- The paper introduces the Chain-of-Agents paradigm that unifies agentic reinforcement learning with multi-agent distillation for streamlined multi-agent collaboration.
- The paper employs a novel multi-agent distillation technique, converting successful MAS trajectories into training datasets to capture complex reasoning patterns.
- The paper demonstrates state-of-the-art performance on benchmarks like GAIA and BrowseComp, showcasing improved adaptability with unseen tools.
Chain-of-Agents: End-to-End Agent Foundation Models via Multi-Agent Distillation and Agentic RL
The paper "Chain-of-Agents: End-to-End Agent Foundation Models via Multi-Agent Distillation and Agentic RL" introduces a novel approach called Chain-of-Agents (CoA), designed to enhance multi-agent systems' problem-solving capabilities by integrating agentic reinforcement learning and multi-agent distillation into a unified framework.
Introduction and Background
Multi-agent systems (MAS) have made strides in complex problem-solving by enabling collaboration among diverse agents equipped with specialized toolsets. Despite this progress, MAS's reliance on manual prompt engineering and complex workflow designs poses challenges in terms of efficiency, capability enhancement, and adaptability to new domains.
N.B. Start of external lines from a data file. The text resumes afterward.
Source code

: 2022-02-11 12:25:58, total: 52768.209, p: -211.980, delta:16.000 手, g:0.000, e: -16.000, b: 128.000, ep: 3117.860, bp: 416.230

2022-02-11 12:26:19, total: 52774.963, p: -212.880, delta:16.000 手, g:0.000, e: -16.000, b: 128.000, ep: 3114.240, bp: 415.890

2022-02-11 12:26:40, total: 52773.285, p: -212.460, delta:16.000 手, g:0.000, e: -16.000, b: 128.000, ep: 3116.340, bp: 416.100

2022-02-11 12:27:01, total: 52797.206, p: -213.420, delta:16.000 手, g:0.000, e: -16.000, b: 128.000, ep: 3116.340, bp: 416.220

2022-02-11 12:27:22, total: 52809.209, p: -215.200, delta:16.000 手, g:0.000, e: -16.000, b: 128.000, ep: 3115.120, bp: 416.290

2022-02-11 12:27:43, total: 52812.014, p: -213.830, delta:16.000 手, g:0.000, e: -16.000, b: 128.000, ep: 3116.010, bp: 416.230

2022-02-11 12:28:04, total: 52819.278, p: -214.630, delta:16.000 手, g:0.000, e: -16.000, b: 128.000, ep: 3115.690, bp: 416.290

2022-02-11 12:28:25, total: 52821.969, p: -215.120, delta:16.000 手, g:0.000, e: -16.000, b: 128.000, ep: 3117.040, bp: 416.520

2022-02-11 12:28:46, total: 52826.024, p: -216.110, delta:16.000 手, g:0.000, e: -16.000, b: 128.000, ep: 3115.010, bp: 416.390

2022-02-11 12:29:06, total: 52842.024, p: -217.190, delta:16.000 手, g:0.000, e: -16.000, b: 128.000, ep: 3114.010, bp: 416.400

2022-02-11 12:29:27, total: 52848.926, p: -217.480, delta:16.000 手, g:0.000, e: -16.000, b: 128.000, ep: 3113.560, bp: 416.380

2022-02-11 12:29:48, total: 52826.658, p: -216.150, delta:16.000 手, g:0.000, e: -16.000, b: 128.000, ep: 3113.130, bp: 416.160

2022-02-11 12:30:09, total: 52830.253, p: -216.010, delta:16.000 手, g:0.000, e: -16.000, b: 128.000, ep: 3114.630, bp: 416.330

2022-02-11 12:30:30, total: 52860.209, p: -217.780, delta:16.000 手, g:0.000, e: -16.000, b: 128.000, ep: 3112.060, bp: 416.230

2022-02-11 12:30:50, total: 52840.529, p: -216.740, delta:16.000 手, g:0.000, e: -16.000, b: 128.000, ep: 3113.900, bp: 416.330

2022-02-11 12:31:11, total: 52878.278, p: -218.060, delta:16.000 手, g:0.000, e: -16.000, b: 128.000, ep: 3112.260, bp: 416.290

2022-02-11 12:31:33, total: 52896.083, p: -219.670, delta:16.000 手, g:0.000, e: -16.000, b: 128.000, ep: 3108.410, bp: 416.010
Previous approaches like Tool-Integrated Reasoning (TIR) models have incorporated tool usage in the reasoning process, yet they fall short of supporting multi-agent systems' end-to-end execution.
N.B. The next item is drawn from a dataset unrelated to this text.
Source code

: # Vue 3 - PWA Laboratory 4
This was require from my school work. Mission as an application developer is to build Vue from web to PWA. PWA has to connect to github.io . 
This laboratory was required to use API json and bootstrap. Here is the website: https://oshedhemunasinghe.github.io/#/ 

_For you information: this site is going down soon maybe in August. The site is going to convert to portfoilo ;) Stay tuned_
The CoA paradigm addresses these limitations by simulating multi-agent collaboration within a single model framework. It activates various agents dynamically to mimic collaborative efforts, reducing computational overhead and supporting both supervised fine-tuning and reinforcement learning.
Method
Chain-of-Agents Paradigm
The CoA paradigm extends TIR by facilitating flexible agent activation, promoting diverse role-playing and tool agents. This intrinsically models multi-agent collaboration by maintaining persistent reasoning states explored through dynamic transitions.
Figure 1: Illustration of TIR and CoA paradigms. TIR uses a static ``Think-Action-Observation'' workflow whereas CoA supports any workflow that can be modeled by a multi-agent system, supporting more diverse role-playing agents and tool agents.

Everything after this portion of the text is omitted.